De nombreuses évolutions de la 4G se préparent doucement. Le MWC de Barcelone était l'occasion de faire le point sur ces nouveautés et aussi de mesurer l'engouement des différents acteurs du marché pour la LTE-U, LAA, eLAA, LWA, LTE Broadcast, etc.
Alors qu'elle n'arrivera pas avant l'horizon 2020 et que les travaux de normalisation n'ont même pas encore été terminés, la 5G était omniprésente au MWC de Barcelone. Opérateurs, équipementiers réseau et fabricants de smartphones étalaient à tour de bras leurs nouveautés ainsi que leurs expérimentations.
Mais la 4G n'a pas dit son dernier mot et plusieurs évolutions de cette technologie étaient présentées par certains acteurs du marché, notamment sur l'utilisation de bandes de fréquences non licenciées.
LTE-U, (e)LAA, LWA : tour d'horizon des évolutions de la 4G
Commençons par quelques présentations.

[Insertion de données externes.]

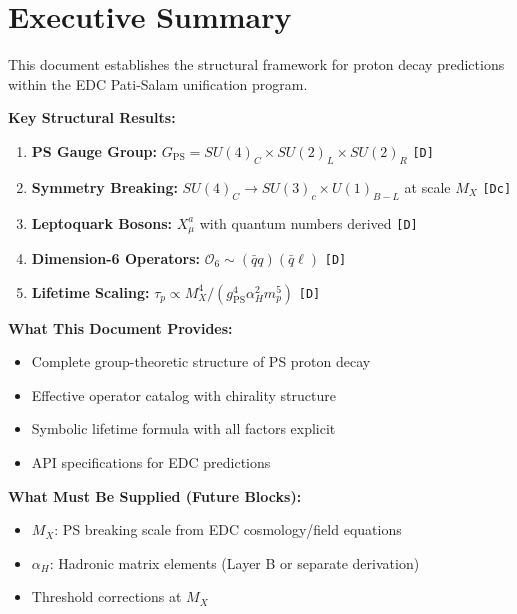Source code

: \documentclass[11pt,a4paper]{article}
\newcommand{\tagD}{\textcolor{green!50!black}{\texttt{[D]}}}
\newcommand{\tagDc}{\textcolor{blue!70!black}{\texttt{[Dc]}}}
\theoremstyle{definition}
\begin{document}
\section{Executive Summary}
\label{sec:executive}


\begin{canonbox}
This document establishes the structural framework for proton decay predictions
within the EDC Pati-Salam unification program.

\textbf{Key Structural Results:}
\begin{enumerate}
  \item \textbf{PS Gauge Group:} $G_{\text{PS}} = SU(4)_C \times SU(2)_L \times SU(2)_R$ \tagD{}
  \item \textbf{Symmetry Breaking:} $SU(4)_C \to SU(3)_c \times U(1)_{B-L}$ at scale $M_X$ \tagDc{}
  \item \textbf{Leptoquark Bosons:} $X_\mu^{a}$ with quantum numbers derived \tagD{}
  \item \textbf{Dimension-6 Operators:} $\mathcal{O}_6 \sim (\bar{q}q)(\bar{q}\ell)$ \tagD{}
  \item \textbf{Lifetime Scaling:} $\tau_p \propto M_X^4 / (g_{\text{PS}}^4 \alpha_H^2 m_p^5)$ \tagD{}
\end{enumerate}

\textbf{What This Document Provides:}
\begin{itemize}
  \item Complete group-theoretic structure of PS proton decay
  \item Effective operator catalog with chirality structure
  \item Symbolic lifetime formula with all factors explicit
  \item API specifications for EDC predictions
\end{itemize}

\textbf{What Must Be Supplied (Future Blocks):}
\begin{itemize}
  \item $M_X$: PS breaking scale from EDC cosmology/field equations
  \item $\alpha_H$: Hadronic matrix elements (Layer B or separate derivation)
  \item Threshold corrections at $M_X$
\end{itemize}
\end{canonbox}
\end{document}
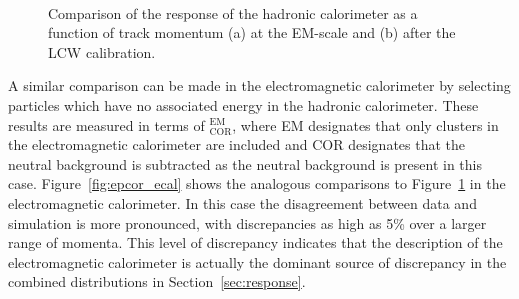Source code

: \begin{figure}[h]
\centering
{}
~
\caption{Comparison of the response of the hadronic calorimeter as a function of track momentum (a) at the EM-scale and (b) after the LCW calibration.}
\label{fig:epav_hcal}
\end{figure}

A similar comparison can be made in the electromagnetic calorimeter by selecting particles which have no associated energy in the hadronic calorimeter. 
These results are measured in terms of \epav$_{\mathrm{COR}}^{\mathrm{EM}}$, where EM designates that only clusters in the electromagnetic calorimeter are included and COR designates that the neutral background is subtracted as the neutral background is present in this case.
Figure~\ref{fig:epcor_ecal} shows the analogous comparisons to Figure~\ref{fig:epav_hcal} in the electromagnetic calorimeter.
In this case the disagreement between data and simulation is more pronounced, with discrepancies as high as 5\% over a larger range of momenta.
This level of discrepancy indicates that the description of the electromagnetic calorimeter is actually the dominant source of discrepancy in the combined distributions in Section~\ref{sec:response}. 


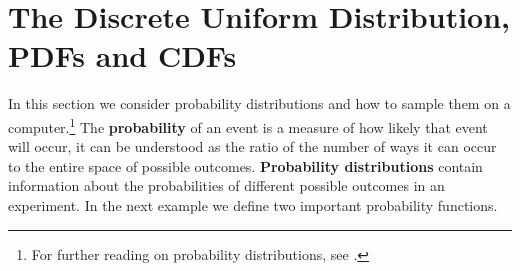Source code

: \section{The Discrete Uniform Distribution, PDFs and CDFs}\label{sec2:discreteuni}

In this section we consider probability distributions and how to sample them on a computer.\footnote{For further reading on probability distributions, see \cite{larsenmarx2004}.}
The \textbf{probability} of an event is a measure of how likely that event will occur, it can be understood as the ratio of the number of ways it can occur to the entire space of possible outcomes.
\textbf{Probability distributions} contain information about the probabilities of different possible outcomes in an experiment.
In the next example we define two important probability functions.

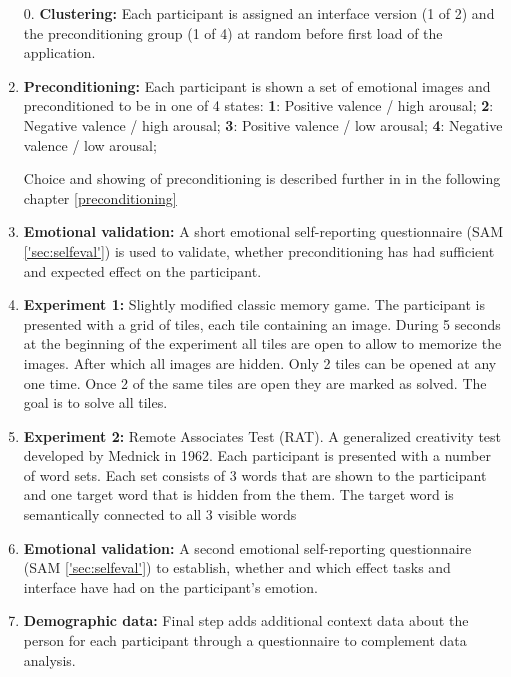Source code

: 	\begin{enumerate}
		
		\item[0.] \textbf{Clustering:} Each participant is assigned an interface version (1 of 2) and the preconditioning group (1 of 4) at random before first load of the application.
		
		\item \textbf{Preconditioning:} Each participant is shown a set of emotional images and preconditioned to be in one of 4 states:
			\textbf{1}: Positive valence / high arousal;
			\textbf{2}: Negative valence / high arousal;
			\textbf{3}: Positive valence / low arousal;
			\textbf{4}: Negative valence / low arousal;
			
		Choice and showing of preconditioning is described further in in the following chapter \ref{preconditioning}
			
		\item \textbf{Emotional validation:} A short emotional self-reporting questionnaire (SAM \ref{'sec:selfeval'}) is used to validate, whether preconditioning has had sufficient and expected effect on the participant.
		
		\item \textbf{Experiment 1:} Slightly modified classic memory game. The participant is presented with a grid of tiles, each tile containing an image. During 5 seconds at the beginning of the experiment all tiles are open to allow to memorize the images. After which all images are hidden. Only 2 tiles can be opened at any one time. Once 2 of the same tiles are open they are marked as solved. The goal is to solve all tiles.
		
		\item \textbf{Experiment 2:} Remote Associates Test (RAT). A generalized creativity test developed by Mednick \cite{Mednick1962} in 1962. Each participant is presented with a number of word sets. Each set consists of 3 words that are shown to the participant and one target word that is hidden from the them. The target word is semantically connected to all 3 visible words
		
		\item \textbf{Emotional validation:} A second emotional self-reporting questionnaire (SAM \ref{'sec:selfeval'}) to establish, whether and which effect tasks and interface have had on the participant's emotion.
		
		\item \textbf{Demographic data:} Final step adds additional context data about the person for each participant through a questionnaire to complement data analysis.
		
		
	\end{enumerate}
	
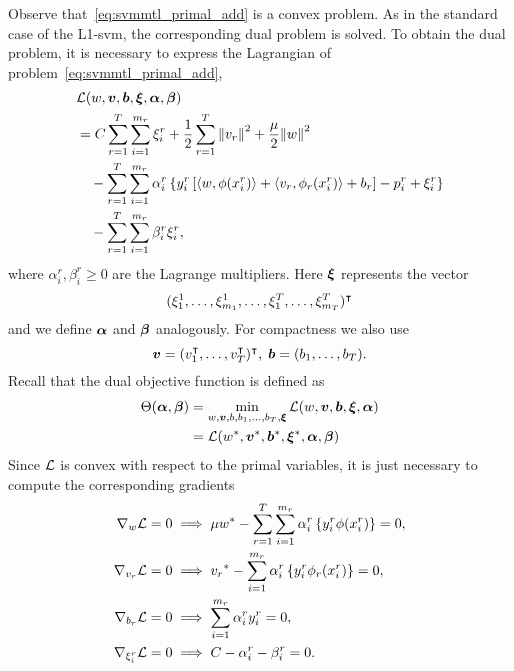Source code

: Observe that~\eqref{eq:svmmtl_primal_add} is a convex problem. As in the standard case of the L1-\acrshort{svm}, the corresponding dual problem is solved. To obtain the dual problem, it is necessary to express the Lagrangian of problem~\eqref{eq:svmmtl_primal_add},
\begin{equation}\label{eq:svmmtl_lagrangian_add}
    \begin{aligned}
        & \lagr({w}, \fv{v}, \fv{b}, \fv{\xi}, \fv{\alpha}, \fv{\beta}) \\
        &= C \sum_{r= 1}^T \sum_{i=1}^{m_r} {\xi_{i}^r} + \frac{1}{2} \sum_{r= 1}^T{\norm{{v}_r}^2} + \frac{\mu}{2} {\norm{{w}}}^2 \\
        &\quad -  \sum_{r= 1}^T \sum_{i=1}^{m_r} \alpha_i^r \left\lbrace y_{i}^r \left[ \dotp{w}{\phi(x_{i}^r)} + \dotp{{v}_r}{\phi_r(x_{i}^r)} + b_r \right] - p_{i}^r + \xi_{i}^r  \right\rbrace \\
        &\quad -  \sum_{r= 1}^T \sum_{i=1}^{m_r} \beta_i^r \xi_i^r ,
    \end{aligned}
\end{equation}
where $\alpha_i^r, \beta_i^r \geq 0$ are the Lagrange multipliers. Here $\bm{\xi}$ represents the vector $$(\xi_1^1, \ldots, \xi_{m_1}^1, \ldots, \xi_1^T, \ldots, \xi_{m_T}^T)^\intercal$$ and we define $\bm{\alpha}$ and $\bm{\beta}$ analogously. For compactness we also use
$$ \bm{v} = (v_1^\intercal, \ldots, v_T^\intercal)^\intercal,\; \bm{b} = (b_1, \ldots, b_T).$$
Recall that the dual objective function is defined as 
\begin{equation}\nonumber
    \begin{aligned}
         \Theta(\bm{\alpha}, \bm{\beta}) &=  \min_{{w}, \bm{v}, b, b_1, \ldots, b_T, \bm{\xi}} \mathcal{L}({w}, \bm{v}, \bm{b}, \bm{\xi}, \bm{\alpha}) \\
         &= \mathcal{L}({{w}}^*, {\bm{v}}^*, {\bm{b}}^*, {\bm{\xi}}^*, \bm{\alpha}, \bm{\beta})
    \end{aligned}    
\end{equation}
Since $\mathcal{L}$ is convex with respect to the primal variables, it is just necessary to compute the corresponding gradients
\begin{align}
    \grad_{{w}} \lagr  = 0  &\implies \mu \optim{{w}} - \sum_{r= 1}^T \sum_{i=1}^{m_r} {\alpha_i^r} \left\lbrace y_i^r \phi(x_i^r) \right\rbrace = 0 , \label{eq:common_repr_add} \\
    \grad_{{v}_r} \lagr  = 0 &\implies \optim{{v}_r} - \sum_{i=1}^{m_r} {\alpha_i^r} \left\lbrace y_i^r \phi_r(x_i^r) \right\rbrace = 0 , \label{eq:specific_repr_add} \\
    \grad_{b_r} \lagr  = 0 &\implies \sum_{i=1}^{m_r} {\alpha_i^r} y_i^r = 0 , \label{eq:specific_eqconstr_add} \\
    \grad_{\xi_i^r} \lagr  = 0 &\implies C - {\alpha_i^r} - {\beta_i^r} = 0 .\label{eq:xi_feas_add}
\end{align}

La LTE-U (ou LTE Unlicensed spectrum) utilise des bandes de fréquences non licenciées (5 GHz, comme le Wi-Fi par exemple) pour améliorer les débits en téléchargement avec de l'agrégation de liens. Un principe de fonctionnement qui est identique à celui de la 4G+ qui exploite plusieurs bandes pour multiplier les débits (800, 1800 et 2600 MHz en France). Intégrée dans la release 12 de la 3GPP qui a été publiée en mars 2015, cette technologie est utilisée dans certains pays, dont les États-Unis, mais pas en Europe.
Sur le vieux continent, la LAA (Licensed Assisted Access) lui a été préférée. Celle-ci a été mise en place par la release 13 de la 3GPP (déjà finalisée et publiée dans le courant du mois) et propose une différence notable : le LBT (Listen Before Talk). Comme son nom l'indique, il s'agit d'analyser l'occupation du réseau afin d'utiliser un spectre qui n'est pas encombré. Pour le reste, c'est la même chose. Toujours dans la release 13 de la 3GPP, il est également question de la technologie LWA qui permet d'agréger du Wi-Fi et de la 4G pour booster les débits.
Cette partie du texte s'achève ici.